Eminenza lei dunque non sottoscrive l’affermazione che «fa peccato chi vota un candidato che ammette leggi d’aborto»?
«Premetto che l’arcivescovo Levada non ha fatto quell’affermazione, ma ha posto l’interrogativo sulla sua sostenibilità. Sarei cauto nell’uso del concetto di peccato, che implica intenzionalità. Sarebbe più corretto parlare di rischio o imprudenza. Certo chi vota un candidato “abortista” si assume una responsabilità, ma non è detto che si tratti immediatamente di peccato».
Come farà fronte a quella responsabilità?
«Può essersi trovato senza alternative e aver scelto quel candidato come male minore, in mancanza di candidature meglio rispondenti alla sua scala di valori. L’avrà scelto, poniamo, per altri aspetti del programma che sostiene. Potrebbe far fronte alla sua responsabilità agendo contro l’aborto nella società civile, con l’azione culturale o di volontariato, combattendo anche politicamente l’aborto, magari con un referendum».
Ma sapeva bene che con quel voto favoriva quella legge…
«Credo che raramente, o mai, si dia un candidato che si qualifica solo per il sostegno alla legge d’aborto. E credo che sia ben difficile che un elettore lo voti solo per questo. Se lo vota per altre ragioni, purché siano ragioni serie, paragonabili alla questione dell’aborto, dovremo dire che compie sì una cooperazione al male, ma solo materiale, senza diretta intenzione».
E che dice di politici cattolici che si trovano a firmare, o controfirmare leggi «imperfette» dal punto di vista della loro morale?
«E’ una materia delicatissima. Non è sufficiente, o non è sempre accettabile la distinzione tra il cattolico in quanto persona privata e in quanto portatore di ruoli pubblici. Perché è ovvio che anche nello svolgimento di responsabilità pubbliche egli deve farsi guidare dalla sua coscienza. Ma si possono distinguere i momenti: quando il politico cattolico è chiamato a legiferare la responsabilità è piena, quando firma o controfirma compie un atto dovuto, la cui responsabilità ricade su chi ha legiferato».
La condanna totale dell’aborto lei la applica anche alla pillola Ru 486, detta del «giorno dopo»?
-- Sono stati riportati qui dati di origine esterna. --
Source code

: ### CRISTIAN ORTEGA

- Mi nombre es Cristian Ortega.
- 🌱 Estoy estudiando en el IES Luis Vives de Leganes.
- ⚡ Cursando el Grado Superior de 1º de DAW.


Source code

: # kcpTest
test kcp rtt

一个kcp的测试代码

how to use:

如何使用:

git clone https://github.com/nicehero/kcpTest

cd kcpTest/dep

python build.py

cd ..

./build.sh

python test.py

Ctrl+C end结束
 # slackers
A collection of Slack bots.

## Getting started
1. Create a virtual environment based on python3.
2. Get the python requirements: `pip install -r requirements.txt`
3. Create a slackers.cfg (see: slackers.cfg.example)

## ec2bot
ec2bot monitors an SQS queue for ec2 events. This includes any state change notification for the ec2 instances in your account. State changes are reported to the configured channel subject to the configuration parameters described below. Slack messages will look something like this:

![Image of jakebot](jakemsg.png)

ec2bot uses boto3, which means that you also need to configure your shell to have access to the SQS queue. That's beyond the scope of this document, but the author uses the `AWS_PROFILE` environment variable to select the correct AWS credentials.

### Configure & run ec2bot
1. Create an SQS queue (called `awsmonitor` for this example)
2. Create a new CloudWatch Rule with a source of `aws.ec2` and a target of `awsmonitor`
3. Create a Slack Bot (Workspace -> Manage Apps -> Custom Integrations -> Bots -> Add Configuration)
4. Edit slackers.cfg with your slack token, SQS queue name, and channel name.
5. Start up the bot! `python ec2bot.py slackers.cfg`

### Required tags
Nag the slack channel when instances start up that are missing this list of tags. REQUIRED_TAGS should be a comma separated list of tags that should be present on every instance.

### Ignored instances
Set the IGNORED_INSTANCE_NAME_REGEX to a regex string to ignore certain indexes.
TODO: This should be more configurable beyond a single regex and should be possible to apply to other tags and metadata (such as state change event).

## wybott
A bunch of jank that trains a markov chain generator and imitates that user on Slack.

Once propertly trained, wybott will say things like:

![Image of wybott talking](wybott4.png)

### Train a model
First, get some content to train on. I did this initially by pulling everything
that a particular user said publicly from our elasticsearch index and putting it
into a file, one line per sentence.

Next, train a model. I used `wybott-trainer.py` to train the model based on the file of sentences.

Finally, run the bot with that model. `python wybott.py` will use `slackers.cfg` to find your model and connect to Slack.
«Senza dubbio. E’ posizione costante della Chiesa che l’inizio della vita umana e dunque dell’esistenza dell’essere umano si ha con il concepimento. Sopprimere il frutto del concepimento con strumenti chirurgici o con un farmaco sono solo due modalità per ottenere lo stesso effetto».
Lo chiamerebbe omicidio?
«No, lo chiamo aborto. Lo stesso rispetto per le parole – e per la vita umana alla quale si riferiscono – che mi induce a chiamarlo aborto mi trattiene dal chiamarlo omicidio».
Perché questo scrupolo?
«Omicidio si dice in riferimento all’uomo, mentre qui il riferimento è all’embrione. Il diritto e la morale hanno sempre distinto tra l’omicidio, l’infanticidio e l’aborto. Proprio oggi dobbiamo annullare quelle distinzioni? Credo che possiamo difendere pienamente il diritto dell’embrione alla vita senza drammatizzare ad arte il confronto con le opinioni diverse dalla nostra».
Ma anche in ambito ecclesiastico qualche volta risuona la parola «omicidio» per parlare dell’aborto…
«Lo so e si è pure sentito il paragone delle stragi di embrioni con la Shoah. Ma io inviterei a un linguaggio misurato. Non è già abbastanza dire aborto?».